*Work to be completed:* The answer should hold only the line with "### Introduction" and each line after it through the last line of the material, exactly.

******

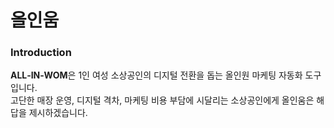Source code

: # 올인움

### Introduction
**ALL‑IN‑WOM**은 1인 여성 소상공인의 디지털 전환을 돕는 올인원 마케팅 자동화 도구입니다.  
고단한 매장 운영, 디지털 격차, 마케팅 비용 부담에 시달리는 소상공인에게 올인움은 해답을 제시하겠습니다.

******

*Exercise solution:*
### Introduction
**ALL‑IN‑WOM**은 1인 여성 소상공인의 디지털 전환을 돕는 올인원 마케팅 자동화 도구입니다.  
고단한 매장 운영, 디지털 격차, 마케팅 비용 부담에 시달리는 소상공인에게 올인움은 해답을 제시하겠습니다.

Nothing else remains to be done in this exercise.